Incidence, Revenue, and Trade Flows
Table of Contents
Like inflation, the question of who bears the burden of the tariff will depend on what prices adjust.
But there are more nuances.
In a world of perfect currency offset, the effective price of imported goods doesn’t change, but since the exporter’s currency weakens, its real wealth and purchasing power decline.
American consumers’ purchasing power isn’t affected, since the tariff and the currency move cancel each other out, but since the exporters’ citizens became poorer as a result of the currency move, the exporting nation “pays for” or bears the burden of the tax, while the U.S. Treasury collects the revenue.
While the effective price paid by U.S. importers may not change very much with perfect currency offset, U.S. exporters now face a competitiveness challenge insofar as the dollar has become more costly for foreign importers.
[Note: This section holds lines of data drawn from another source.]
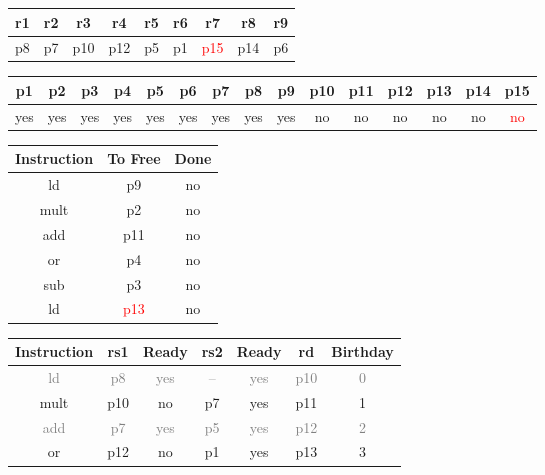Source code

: \documentclass[12pt]{article}
\begin{document}
\begin{enumerate}
			\begin{table}[H]
				\begin{tabular}{|c|c|c|c|c|c|c|c|c|}
					\hline
					r1 & r2 & r3 & r4 & r5 & r6 & r7 & r8 & r9\\
					\hline
					p8 & p7 & p10 & p12 & p5 & p1 & \textcolor{red}{p15} & p14 & p6\\
					\hline
				\end{tabular}
			\end{table}
			\begin{table}[H]
				\begin{tabular}{|c|c|c|c|c|c|c|c|c|c|c|c|c|c|c|}
					\hline
					p1 & p2 & p3 & p4 & p5 & p6 & p7 & p8 & p9 & p10 & p11 & p12 & p13 & p14 & p15\\
					\hline
					yes & yes & yes & yes & yes & yes & yes & yes & yes & no & no & no & no & no & \textcolor{red}{no}\\
					\hline
				\end{tabular}
			\end{table}
			\begin{table}[H]
				\begin{tabular}{|c|c|c|}
					\hline
					Instruction & To Free & Done\\
					\hline
					ld & p9 & no\\
					\hline
					mult & p2 & no\\
					\hline
					add & p11 & no\\
					\hline
					or & p4 & no\\
					\hline
					sub & p3 & no\\
					\hline
					ld & \textcolor{red}{p13} & no\\
					\hline
				\end{tabular}
				\hfill
				\begin{tabular}{|c|c|c|c|c|c|c|}
					\hline
					Instruction & rs1 & Ready & rs2 & Ready & rd & Birthday\\
					\hline
					\textcolor{gray}{ld} & \textcolor{gray}{p8} & \textcolor{gray}{yes} & \textcolor{gray}{--} & \textcolor{gray}{yes} & \textcolor{gray}{p10} & \textcolor{gray}{0}\\
					\hline
					mult & p10 & no & p7 & yes & p11 & 1\\
					\hline
					\textcolor{gray}{add} & \textcolor{gray}{p7} & \textcolor{gray}{yes} & \textcolor{gray}{p5} & \textcolor{gray}{yes} & \textcolor{gray}{p12} & \textcolor{gray}{2}\\
					\hline
					or & p12 & no & p1 & yes & p13 & 3\\

\end{tabular}
\end{table}
\end{enumerate}
\end{document}
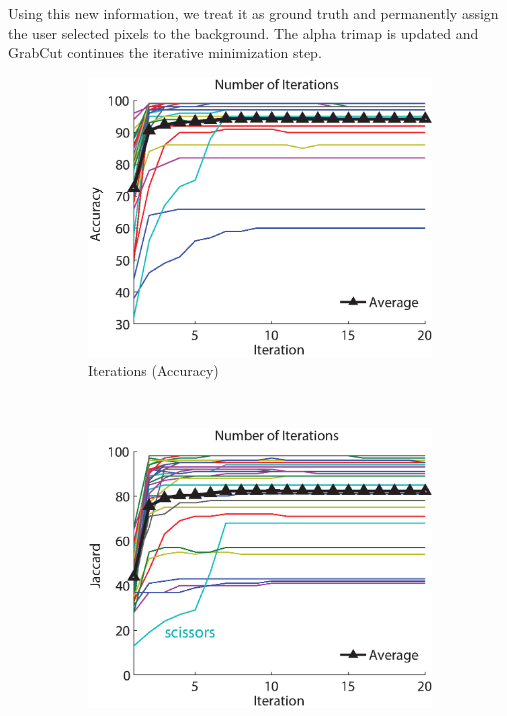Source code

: \documentclass[10pt,twocolumn,letterpaper]{article}
\begin{document}
Using this new information, we treat it as ground truth and permanently assign the user selected pixels to the background. The alpha trimap is updated and GrabCut continues the iterative minimization step.

\begin{figure}[t]
\centering
\begin{subfigure}[b]{0.24\textwidth}
    \includegraphics[width=\textwidth]{figures/experiments/tuning/iterations_accuracy.eps}
    \caption{Iterations (Accuracy)}
    \label{fig:iterations_accuracy}
\end{subfigure}%
~
\begin{subfigure}[b]{0.24\textwidth}
    \includegraphics[width=\textwidth]{figures/experiments/tuning/iterations_jaccard.eps}

\end{subfigure}
\end{figure}
\end{document}
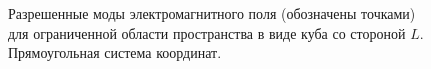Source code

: \begin{figure}
\centering

\caption{Разрешенные моды электромагнитного поля (обозначены точками) для ограниченной
  области пространства в виде куба со стороной $L$. Прямоугольная
  система координат.}
\label{figCh1_pic3}
\end{figure}
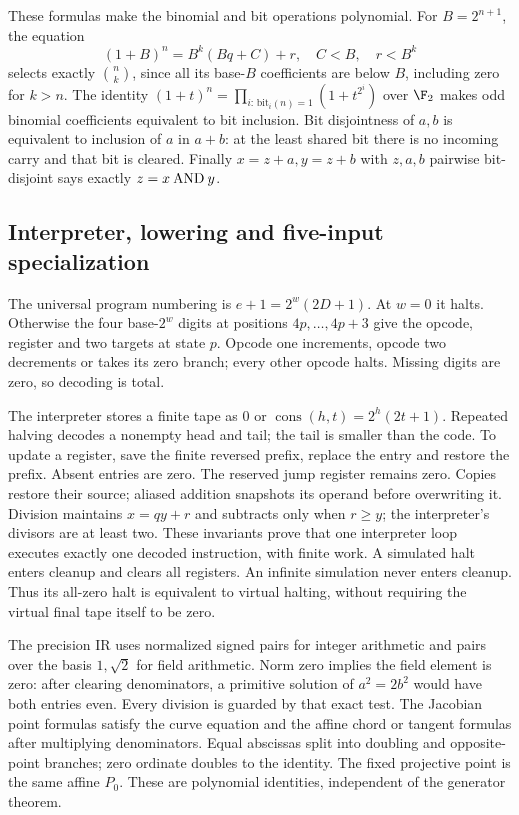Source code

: These formulas make the binomial and bit operations polynomial.
For $B=2^{n+1}$, the equation
\[
 (1+B)^n=B^k(Bq+C)+r,\quad C<B,\quad r<B^k
\]
selects exactly $\binom nk$, since all its base-$B$ coefficients
are below $B$, including zero for $k>n$.
The identity
$(1+t)^n=\prod_{i:\,\text{bit}_i(n)=1}(1+t^{2^i})$ over $\F_2$
makes odd binomial coefficients equivalent to bit inclusion.
Bit disjointness of $a,b$ is equivalent to inclusion of $a$ in $a+b$:
at the least shared bit there is no incoming carry and that bit
is cleared. Finally $x=z+a,y=z+b$ with $z,a,b$ pairwise bit-disjoint
says exactly $z=x\mathbin{\rm AND}y$.

\subsection{Interpreter, lowering and five-input specialization}
The universal program numbering is $e+1=2^w(2D+1)$.
At $w=0$ it halts. Otherwise the four base-$2^w$ digits at positions
$4p,\ldots,4p+3$ give the opcode, register and two targets at state $p$.
Opcode one increments, opcode two decrements or takes its zero branch;
every other opcode halts. Missing digits are zero, so decoding is total.

The interpreter stores a finite tape as
$0$ or $\operatorname{cons}(h,t)=2^h(2t+1)$.
Repeated halving decodes a nonempty head and tail; the tail is smaller
than the code. To update a register, save the finite reversed prefix,
replace the entry and restore the prefix. Absent entries are zero.
The reserved jump register remains zero. Copies restore their source;
aliased addition snapshots its operand before overwriting it.
Division maintains $x=qy+r$ and subtracts only when $r\ge y$;
the interpreter's divisors are at least two.
These invariants prove that one interpreter loop executes exactly one
decoded instruction, with finite work. A simulated halt enters cleanup
and clears all registers. An infinite simulation never enters cleanup.
Thus its all-zero halt is equivalent to virtual halting, without
requiring the virtual final tape itself to be zero.

The precision IR uses normalized signed pairs for integer arithmetic
and pairs over the basis $1,\sqrt2$ for field arithmetic.
Norm zero implies the field element is zero: after clearing
denominators, a primitive solution of $a^2=2b^2$ would have both
entries even. Every division is guarded by that exact test.
The Jacobian point formulas satisfy the curve equation and the affine
chord or tangent formulas after multiplying denominators.
Equal abscissas split into doubling and opposite-point branches;
zero ordinate doubles to the identity. The fixed projective point
is the same affine $P_0$. These are polynomial identities, independent
of the generator theorem.


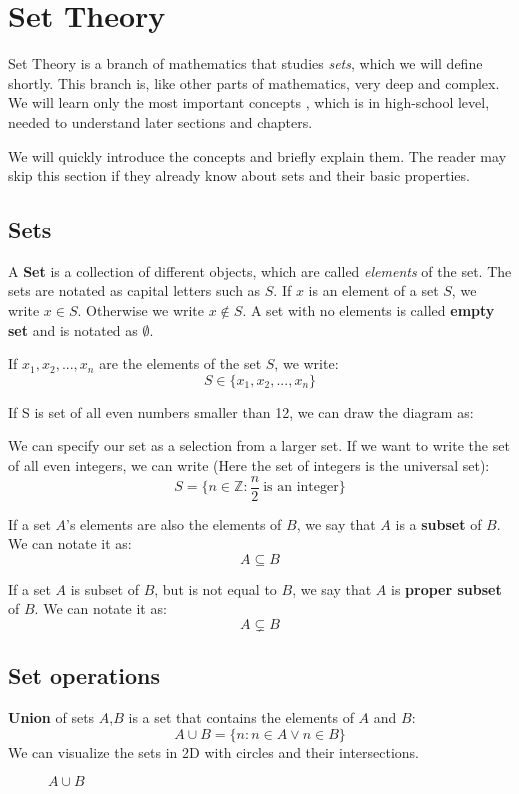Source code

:\section{Set Theory}
Set Theory is a branch of mathematics that studies \textit{sets}, which we will define shortly. This branch is, like other parts of mathematics, very deep and complex. We will learn only the most important concepts , which is in high-school level, needed to understand later sections and chapters.
\par
We will quickly introduce the concepts and briefly explain them. The reader may skip this section if they already know about sets and their basic properties.

\subsection*{Sets}
A \textbf{Set} is a collection of different objects, which are called \textit{elements} of the set. The sets are notated as capital letters such as $S$.
If $x$ is an element of a set $S$, we write $x \in S$. Otherwise we write $ x \not\in S$. A set with no elements is called \textbf{empty set} and is notated as $\emptyset$. \par
If $x_1,x_2,...,x_n$ are the elements of the set $S$, we write:
$$ S \in \{x_1,x_2,...,x_n\} $$
\par
If S is set of all even numbers smaller than 12, we can draw the diagram as:



We can specify our set  as a selection from a larger set. If we want to write the set of all even integers, we can write (Here the set of integers is the universal set):
$$ S = \{n \in \mathbb{Z}: \frac{n}{2} \ \text{is an integer} \}$$
\par 
If a set $A$'s elements are also the elements of $B$, we say that $A$ is a \textbf{subset} of $B$. We can notate it as:
$$ A \subseteq B $$
\par
If a set $A$ is subset of $B$, but is not equal to $B$, we say that $A$ is \textbf{proper subset} of $B$. We can notate it as:
$$A \subsetneq B$$

\subsection*{Set operations}
\textbf{Union} of sets $A$,$B$ is a set that contains the elements of $A$ and $B$:
$$A \cup B = \{n:n \in A  \lor  n  \in B\}$$
We can visualize the sets in 2D with circles and their intersections.  
\begin{figure}[!h]
    \centering
    
    \caption{$A \cup B$}
\end{figure}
Presumably, they have hedged most of their currency exposures, and this can help lessen that pain in the short run.
Thus there is a tradeoff: if currencies perfectly adjust, the U.S. government collects revenue in a noninflationary way paid by foreigners via reduced purchasing power, but exports may become encumbered. Policymakers can in part alleviate any drag on exports by an aggressive deregulatory agenda, which helps make U.S. production more competitive.
Recent work by Goldbeck (2024) flags the increase in regulatory-related compliance under the Biden Administration as costing the economy over 1% of GDP per year, while research from Laperriere et al (2024) suggests those costs could be twice as large.
Improvements in competitiveness driven by regulatory reform can offset drags on competitiveness due to currency appreciation. By contrast, if currency offset does not occur, American consumers will suffer higher prices, and the tariff will be borne by them. Higher prices will, over time, incentivize a reconfiguration of supply chains. American producers will have improved competitiveness selling into the American market, and importers will be incentivized to find alternatives to the tariffed imports. As trade flows adjust, the trade balance can decline, but then the tariffs will no longer collect much revenue.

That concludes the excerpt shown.